RECORDS TO PROCESS Start Marker
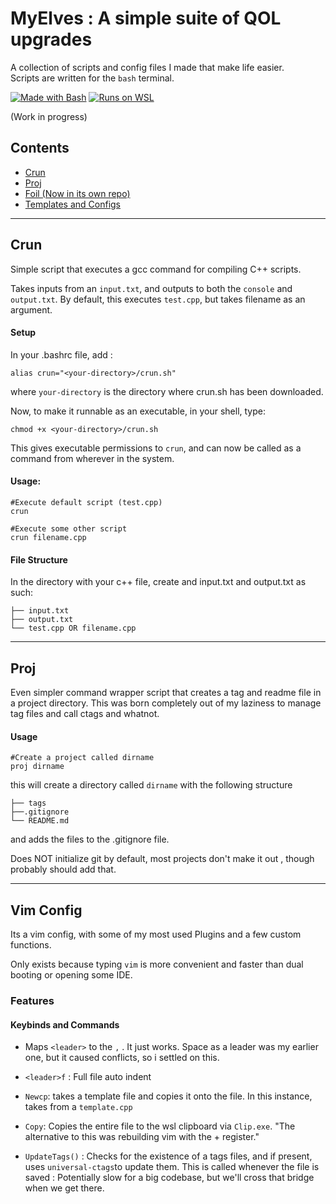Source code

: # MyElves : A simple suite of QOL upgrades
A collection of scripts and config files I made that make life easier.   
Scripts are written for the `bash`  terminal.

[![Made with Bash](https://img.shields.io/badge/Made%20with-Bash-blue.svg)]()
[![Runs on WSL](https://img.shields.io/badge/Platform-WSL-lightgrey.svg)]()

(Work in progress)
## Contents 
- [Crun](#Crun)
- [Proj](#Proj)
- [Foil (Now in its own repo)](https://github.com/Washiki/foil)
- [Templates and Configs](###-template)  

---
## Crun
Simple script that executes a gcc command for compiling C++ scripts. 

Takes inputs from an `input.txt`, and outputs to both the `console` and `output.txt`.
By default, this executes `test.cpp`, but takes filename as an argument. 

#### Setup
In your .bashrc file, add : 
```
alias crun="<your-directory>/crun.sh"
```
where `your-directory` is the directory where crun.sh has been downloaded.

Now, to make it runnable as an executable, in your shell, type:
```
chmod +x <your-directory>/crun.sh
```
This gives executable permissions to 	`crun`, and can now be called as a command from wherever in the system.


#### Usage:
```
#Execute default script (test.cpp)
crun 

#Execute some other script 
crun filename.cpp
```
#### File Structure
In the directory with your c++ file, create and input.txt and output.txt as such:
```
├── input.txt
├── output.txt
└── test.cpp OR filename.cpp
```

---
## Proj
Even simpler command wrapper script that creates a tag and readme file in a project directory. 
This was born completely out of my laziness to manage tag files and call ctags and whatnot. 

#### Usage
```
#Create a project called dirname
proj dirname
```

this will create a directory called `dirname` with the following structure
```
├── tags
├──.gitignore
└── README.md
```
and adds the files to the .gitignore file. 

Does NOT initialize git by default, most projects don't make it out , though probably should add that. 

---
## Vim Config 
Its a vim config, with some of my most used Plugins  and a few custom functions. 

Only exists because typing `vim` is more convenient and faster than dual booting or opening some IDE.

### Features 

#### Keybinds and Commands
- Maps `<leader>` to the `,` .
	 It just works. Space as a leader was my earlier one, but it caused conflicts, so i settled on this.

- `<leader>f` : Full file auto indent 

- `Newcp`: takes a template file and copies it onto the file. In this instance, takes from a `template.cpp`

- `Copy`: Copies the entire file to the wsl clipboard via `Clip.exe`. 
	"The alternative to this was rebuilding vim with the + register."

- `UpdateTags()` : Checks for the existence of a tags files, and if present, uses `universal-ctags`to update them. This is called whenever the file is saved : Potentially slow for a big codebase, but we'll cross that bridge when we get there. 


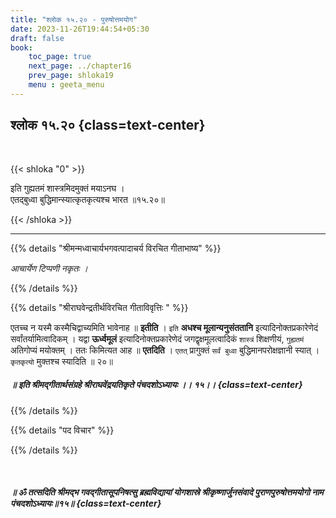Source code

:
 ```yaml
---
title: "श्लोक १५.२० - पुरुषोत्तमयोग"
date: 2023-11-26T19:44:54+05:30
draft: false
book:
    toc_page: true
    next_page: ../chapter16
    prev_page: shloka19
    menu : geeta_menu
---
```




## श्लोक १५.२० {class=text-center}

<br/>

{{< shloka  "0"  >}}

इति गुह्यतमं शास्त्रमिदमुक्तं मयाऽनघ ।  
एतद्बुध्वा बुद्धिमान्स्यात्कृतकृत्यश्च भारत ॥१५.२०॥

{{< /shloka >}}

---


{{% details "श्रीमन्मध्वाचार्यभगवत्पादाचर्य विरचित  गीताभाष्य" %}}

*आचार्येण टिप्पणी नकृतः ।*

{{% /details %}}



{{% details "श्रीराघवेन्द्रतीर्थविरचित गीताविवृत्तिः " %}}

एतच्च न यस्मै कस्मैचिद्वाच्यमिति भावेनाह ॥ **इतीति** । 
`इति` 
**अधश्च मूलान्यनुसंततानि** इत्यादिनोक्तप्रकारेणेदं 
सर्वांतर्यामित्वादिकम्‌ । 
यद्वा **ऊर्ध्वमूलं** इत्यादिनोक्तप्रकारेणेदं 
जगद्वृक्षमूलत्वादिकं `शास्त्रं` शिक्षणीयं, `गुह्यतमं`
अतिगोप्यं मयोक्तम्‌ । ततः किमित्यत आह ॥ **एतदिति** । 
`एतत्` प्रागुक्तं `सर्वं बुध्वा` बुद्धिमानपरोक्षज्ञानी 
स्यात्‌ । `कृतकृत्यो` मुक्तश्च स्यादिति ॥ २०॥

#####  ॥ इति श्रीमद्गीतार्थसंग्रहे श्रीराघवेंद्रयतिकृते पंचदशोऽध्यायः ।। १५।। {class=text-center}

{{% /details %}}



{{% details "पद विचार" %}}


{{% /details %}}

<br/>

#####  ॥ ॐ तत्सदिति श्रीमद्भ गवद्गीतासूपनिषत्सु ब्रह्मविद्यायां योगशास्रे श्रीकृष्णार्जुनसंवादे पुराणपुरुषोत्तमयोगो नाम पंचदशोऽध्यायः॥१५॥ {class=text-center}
RECORDS TO PROCESS End Marker
RECORDS TO PROCESS Start Marker
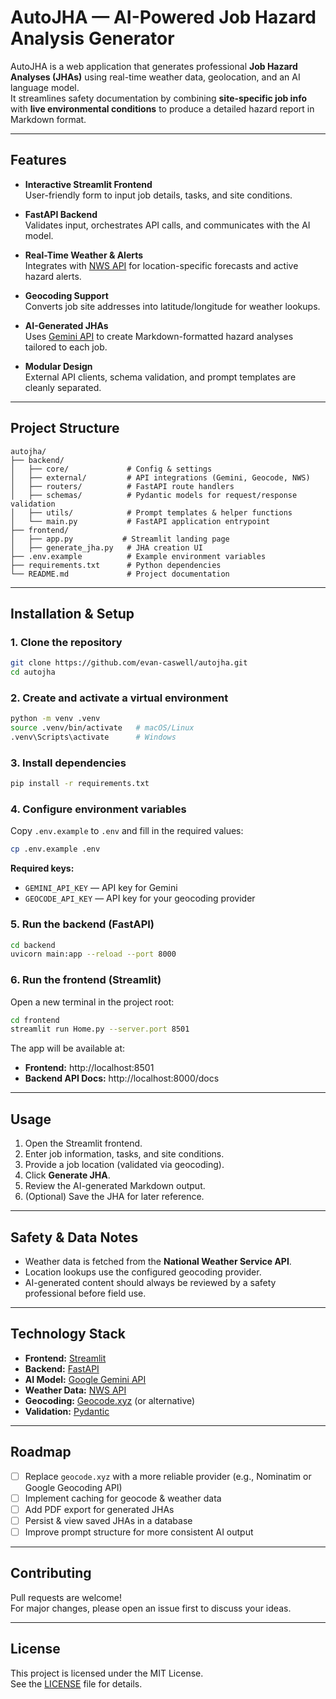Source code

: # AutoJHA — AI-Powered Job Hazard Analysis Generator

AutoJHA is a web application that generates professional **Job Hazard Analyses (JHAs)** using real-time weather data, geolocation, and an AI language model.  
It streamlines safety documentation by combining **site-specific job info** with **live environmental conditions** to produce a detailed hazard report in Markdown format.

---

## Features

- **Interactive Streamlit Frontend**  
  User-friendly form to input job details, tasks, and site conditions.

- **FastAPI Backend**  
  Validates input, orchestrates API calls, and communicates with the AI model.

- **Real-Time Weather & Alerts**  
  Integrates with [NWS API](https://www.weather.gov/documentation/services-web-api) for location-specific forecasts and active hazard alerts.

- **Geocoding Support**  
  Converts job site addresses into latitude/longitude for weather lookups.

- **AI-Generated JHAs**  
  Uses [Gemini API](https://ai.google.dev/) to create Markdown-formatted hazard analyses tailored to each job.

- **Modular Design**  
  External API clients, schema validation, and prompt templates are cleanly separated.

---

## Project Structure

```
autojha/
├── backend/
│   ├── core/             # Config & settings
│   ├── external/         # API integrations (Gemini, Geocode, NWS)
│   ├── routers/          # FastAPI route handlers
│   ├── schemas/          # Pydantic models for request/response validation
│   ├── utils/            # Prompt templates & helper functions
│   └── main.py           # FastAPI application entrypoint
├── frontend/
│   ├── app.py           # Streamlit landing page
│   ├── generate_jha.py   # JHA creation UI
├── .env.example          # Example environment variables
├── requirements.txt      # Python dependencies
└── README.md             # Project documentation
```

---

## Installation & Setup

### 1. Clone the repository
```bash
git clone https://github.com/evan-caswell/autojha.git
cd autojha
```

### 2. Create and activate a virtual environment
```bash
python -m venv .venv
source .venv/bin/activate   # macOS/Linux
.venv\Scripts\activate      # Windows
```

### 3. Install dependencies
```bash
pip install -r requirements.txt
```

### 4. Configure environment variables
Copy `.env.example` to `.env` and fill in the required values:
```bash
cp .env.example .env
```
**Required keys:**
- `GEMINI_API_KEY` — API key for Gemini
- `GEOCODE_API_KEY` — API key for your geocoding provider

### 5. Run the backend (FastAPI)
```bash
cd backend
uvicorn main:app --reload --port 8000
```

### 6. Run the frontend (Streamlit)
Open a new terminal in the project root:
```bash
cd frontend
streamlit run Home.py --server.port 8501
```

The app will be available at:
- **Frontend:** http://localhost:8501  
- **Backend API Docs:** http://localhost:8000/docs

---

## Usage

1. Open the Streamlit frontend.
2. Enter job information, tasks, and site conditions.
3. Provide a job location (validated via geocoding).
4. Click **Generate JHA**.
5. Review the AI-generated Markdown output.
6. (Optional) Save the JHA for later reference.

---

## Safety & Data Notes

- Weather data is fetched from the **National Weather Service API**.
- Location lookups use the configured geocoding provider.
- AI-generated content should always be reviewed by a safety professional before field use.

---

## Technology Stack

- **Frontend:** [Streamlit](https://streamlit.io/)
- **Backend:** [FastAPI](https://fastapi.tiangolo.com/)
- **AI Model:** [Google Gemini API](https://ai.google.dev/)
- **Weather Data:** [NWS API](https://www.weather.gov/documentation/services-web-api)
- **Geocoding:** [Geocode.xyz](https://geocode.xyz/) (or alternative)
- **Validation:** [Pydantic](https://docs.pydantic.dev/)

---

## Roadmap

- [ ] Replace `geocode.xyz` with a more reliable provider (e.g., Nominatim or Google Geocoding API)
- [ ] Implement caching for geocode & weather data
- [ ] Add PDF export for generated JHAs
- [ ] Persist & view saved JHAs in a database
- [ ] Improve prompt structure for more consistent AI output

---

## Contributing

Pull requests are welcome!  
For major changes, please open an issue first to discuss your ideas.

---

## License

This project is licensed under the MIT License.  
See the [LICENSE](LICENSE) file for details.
RECORDS TO PROCESS End Marker
RECORDS TO PROCESS Start Marker
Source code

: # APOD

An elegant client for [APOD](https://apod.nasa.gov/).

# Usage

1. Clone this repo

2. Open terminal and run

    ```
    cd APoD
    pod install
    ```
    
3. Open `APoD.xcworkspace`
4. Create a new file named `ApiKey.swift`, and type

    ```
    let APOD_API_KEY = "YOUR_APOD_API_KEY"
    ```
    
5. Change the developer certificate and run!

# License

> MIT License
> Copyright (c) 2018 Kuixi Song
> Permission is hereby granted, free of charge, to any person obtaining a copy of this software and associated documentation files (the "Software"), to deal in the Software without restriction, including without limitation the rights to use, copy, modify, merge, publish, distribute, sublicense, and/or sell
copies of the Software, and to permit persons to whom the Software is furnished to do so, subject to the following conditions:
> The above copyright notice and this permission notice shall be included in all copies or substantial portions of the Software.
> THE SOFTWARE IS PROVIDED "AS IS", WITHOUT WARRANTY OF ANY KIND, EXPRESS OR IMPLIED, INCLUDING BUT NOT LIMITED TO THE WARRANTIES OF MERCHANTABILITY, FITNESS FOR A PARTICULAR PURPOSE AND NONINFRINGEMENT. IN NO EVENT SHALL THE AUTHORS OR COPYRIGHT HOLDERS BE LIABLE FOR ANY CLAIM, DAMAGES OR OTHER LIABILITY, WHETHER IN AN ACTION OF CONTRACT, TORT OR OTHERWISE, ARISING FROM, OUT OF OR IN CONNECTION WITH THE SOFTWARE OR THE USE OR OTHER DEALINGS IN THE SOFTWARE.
RECORDS TO PROCESS End Marker
▶ _YOUR OBJECTIVE_: Retype exactly the lines above, from the one with "### Features" through the one with "alternative to this", inclusive.

▶ _EXERCISE RESULT_:
### Features 

#### Keybinds and Commands
- Maps `<leader>` to the `,` .
	 It just works. Space as a leader was my earlier one, but it caused conflicts, so i settled on this.

- `<leader>f` : Full file auto indent 

- `Newcp`: takes a template file and copies it onto the file. In this instance, takes from a `template.cpp`

- `Copy`: Copies the entire file to the wsl clipboard via `Clip.exe`. 
	"The alternative to this was rebuilding vim with the + register."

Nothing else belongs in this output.